[QUOTE="As usual,
@10ofRods, a boatload of information. However, most the articles here are about a month old... one quite recent. Since you seem to track the trends so well.... i hope you will continue to share any updates on the "care homes" dilemma.... I "feel" it is getting much better, but have no real way of understanding...
Have they put holds on "staff travelling among care centers"? That bit was actually new info for me, just didn't know why there was so much of that. My own doctor was livid that they were putting hospitalized care home patients back in care homes.[/QUOTE]
The only reason I posted that was to speak about the early vectors of transmission. There's an article in yesterday's WSJ about super-spreaders (people who spread CV to many many people; care home workers in Washington and in UK are examples).
My point is that if we open schools, the parents of children will have silent CV. Those people will go to work in their usual jobs.
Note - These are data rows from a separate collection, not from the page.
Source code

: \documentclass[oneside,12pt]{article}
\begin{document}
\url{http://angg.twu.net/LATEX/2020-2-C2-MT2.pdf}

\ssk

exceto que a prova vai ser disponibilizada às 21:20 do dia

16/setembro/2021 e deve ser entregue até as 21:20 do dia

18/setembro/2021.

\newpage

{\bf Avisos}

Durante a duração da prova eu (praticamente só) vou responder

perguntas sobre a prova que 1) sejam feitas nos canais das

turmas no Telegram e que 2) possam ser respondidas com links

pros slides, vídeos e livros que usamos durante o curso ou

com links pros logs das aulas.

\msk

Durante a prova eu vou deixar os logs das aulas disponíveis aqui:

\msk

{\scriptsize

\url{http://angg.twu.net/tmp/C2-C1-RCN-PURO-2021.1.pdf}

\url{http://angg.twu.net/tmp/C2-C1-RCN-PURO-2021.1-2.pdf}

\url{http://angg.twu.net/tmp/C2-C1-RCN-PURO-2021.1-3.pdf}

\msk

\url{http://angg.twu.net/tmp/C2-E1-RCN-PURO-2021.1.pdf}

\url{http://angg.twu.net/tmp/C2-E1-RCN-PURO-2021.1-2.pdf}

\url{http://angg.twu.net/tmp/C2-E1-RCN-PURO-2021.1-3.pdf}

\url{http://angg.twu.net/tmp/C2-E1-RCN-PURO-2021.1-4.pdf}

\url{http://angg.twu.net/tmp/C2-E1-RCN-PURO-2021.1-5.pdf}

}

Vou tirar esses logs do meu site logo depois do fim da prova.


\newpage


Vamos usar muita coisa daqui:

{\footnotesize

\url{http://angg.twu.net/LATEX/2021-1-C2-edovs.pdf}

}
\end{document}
Many of my students work in care homes. Several are currently the only person in their family with work. They write of how hard it is on their fathers, who have had been the main providers for their families, but are now out of work as electricians, port workers, airport workers, warehouse workers, etc. So these young women have to go to work, 3 12-hour shifts a week plus 2 6 hour shifts and some of them pick up 6 hour shifts at other care homes.
Several of them are parents.
So my point is that silent transmission back into nursing homes will happen if we open the schools. Some of the young men in class work in care homes. In California, we have tons of half-way houses for schizophrenics, other mentally ill, people recovering from addiction just out of rehab, and of course, rehab centers. Both men and women work in these - most are in their 20's and 30's. The young men get the jobs readily because there are never enough people who want to be the only person in a residential care home over night. Between my husband (also a college instructor) and myself, we have 6 students (5 males, 1 female) who are TSA workers.
Many of them are parents.
So, allowing schools to open without some way of controlling spread inside is going to result in many more people being infected, even if all these workers wear masks during their shifts because people make mistakes with masks and so far, that hasn't been mandated and there's little supervision at night in these places. Presumably the TSA will be keen on masks when the person is working at the security point, but I am not optimistic that workers will wear the masks while on lunch breaks, behind the scenes or that adequate hand washing opportunities will provided - and masks are not 100% effective in any case.
I am not against reopening the schools, I'm just pointing out that some vectors will be opened up by this, and I for one am glad I do not have relatives in care homes, nor am I quite ready to travel.
Restaurants strike me as a bit different, if they have their a/c off and the doors open for air. That's because it takes more than just a few minutes of exposure to someone in a mask to get a viral load that would result in infection. But...again, employees in restaurants have to be given breaks, they often take their breaks together and let's hope they take those breaks outside. It will be the other patrons who mostly spread it.
When the weather gets gnarly again next year, we may see a huge second wave if there are all these silent carriers.
At any rate, I was trying to point out the ways in which CV-19 spreads and how it burst onto the scene in L.A. County, nursing homes in UK and throughout the US. and especially in Washington. So of course the articles are a few weeks old.